Collected data =
************
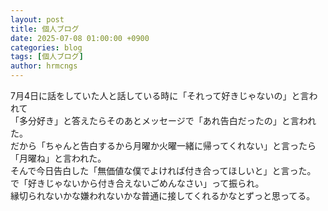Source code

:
 ```yaml
---
layout: post
title: 個人ブログ
date: 2025-07-08 01:00:00 +0900
categories: blog
tags: [個人ブログ]
author: hrmcngs
---    
```


7月4日に話をしていた人と話している時に「それって好きじゃないの」と言われて  
「多分好き」と答えたらそのあとメッセージで「あれ告白だったの」と言われた。  
だから「ちゃんと告白するから月曜か火曜一緒に帰ってくれない」と言ったら「月曜ね」と言われた。  
そんで今日告白した「無価値な僕でよければ付き合ってほしいと」と言った。  
で「好きじゃないから付き合えないごめんなさい」って振られ。  
縁切られないかな嫌われないかな普通に接してくれるかなとずっと思ってる。　　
************
Assignment =
Search the records above for the string "と言われた" and copy each line that holds it.

Response to the task =
「多分好き」と答えたらそのあとメッセージで「あれ告白だったの」と言われた。  
だから「ちゃんと告白するから月曜か火曜一緒に帰ってくれない」と言ったら「月曜ね」と言われた。  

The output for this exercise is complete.